#### [The task]
Nothing but the lines from the line with "<!-- links -->" to the end of the records below should appear in the answer, each exactly as given.

Items listed in a dataset

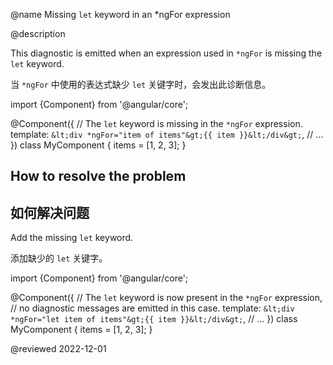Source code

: @name Missing `let` keyword in an *ngFor expression

@description

This diagnostic is emitted when an expression used in `*ngFor` is missing the `let` keyword.

当 `*ngFor` 中使用的表达式缺少 `let` 关键字时，会发出此诊断信息。

<code-example format="typescript" language="typescript">

import {Component} from '&commat;angular/core';

&commat;Component({
  // The `let` keyword is missing in the `*ngFor` expression.
  template: `&lt;div *ngFor="item of items"&gt;{{ item }}&lt;/div&gt;`,
  // &hellip;
})
class MyComponent {
  items = [1, 2, 3];
}

</code-example>

## How to resolve the problem

## 如何解决问题

Add the missing `let` keyword.

添加缺少的 `let` 关键字。

<code-example format="typescript" language="typescript">

import {Component} from '&commat;angular/core';

&commat;Component({
  // The `let` keyword is now present in the `*ngFor` expression,
  // no diagnostic messages are emitted in this case.
  template: `&lt;div *ngFor="let item of items"&gt;{{ item }}&lt;/div&gt;`,
  // &hellip;
})
class MyComponent {
  items = [1, 2, 3];
}

</code-example>

<!-- links -->

<!-- external links -->

<!-- end links -->

@reviewed 2022-12-01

#### [Output of the exercise]
<!-- links -->

<!-- external links -->

<!-- end links -->

@reviewed 2022-12-01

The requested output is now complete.